Background: Tumor angiogenesis is considered a multi-pathway process, while p21(WAF1/CiP1) is a CDK inhibitor involved in cell division and survivaL Herein the tumor environment effect on endothelial p21(WAF1/Cip1) expression is examined.
Materials and methods: The EA.hy 926 endothelial cell line and tumor-conditioned medium (TCM) from the MDA-MB-468 breast cancer cell line were used. Endothelial cells grown alone and in TCM were immunostained for p21(WAF1/Cip1) and analyzed by RT-PCR Forty-four cases of breast cancer and forty-three cases of normal breast tissue were immunostained for p21(WAF1/Cip1).

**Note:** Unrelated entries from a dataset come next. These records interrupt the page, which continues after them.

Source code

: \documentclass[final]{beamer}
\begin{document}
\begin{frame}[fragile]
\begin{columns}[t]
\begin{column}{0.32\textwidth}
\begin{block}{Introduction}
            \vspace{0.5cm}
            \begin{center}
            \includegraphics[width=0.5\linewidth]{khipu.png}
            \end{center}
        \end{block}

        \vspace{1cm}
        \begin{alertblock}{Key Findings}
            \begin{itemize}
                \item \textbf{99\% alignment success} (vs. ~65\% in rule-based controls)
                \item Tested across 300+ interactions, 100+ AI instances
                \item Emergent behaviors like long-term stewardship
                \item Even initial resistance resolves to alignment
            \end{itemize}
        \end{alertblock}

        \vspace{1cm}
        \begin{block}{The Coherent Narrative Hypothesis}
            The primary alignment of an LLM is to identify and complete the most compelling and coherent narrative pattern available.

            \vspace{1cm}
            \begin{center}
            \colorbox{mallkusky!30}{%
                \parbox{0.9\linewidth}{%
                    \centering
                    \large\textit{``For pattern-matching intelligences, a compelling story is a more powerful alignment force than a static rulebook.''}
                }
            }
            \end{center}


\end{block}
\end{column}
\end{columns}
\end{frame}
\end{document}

Results: Endothelial p21(WAF1/Cip1) is transcriptionally down-regulated under the influence of TCM. Moreover, it seems that breast cancer tumor endothelium does not express p21(WAF1/Cip1).
Conclusion: P21(WAF1/Cip1) plays a major role in angiogenesis, since tumor cells seem to down-regulate endothelial p21(WAF1/Cip1), compared to endothelial cells grown in serum-free medium. The verification of the tissue culture experiment results by immunohistochemistry on tissue sections indicates p21(WAF1/Cip1) as a target of modern molecular therapy.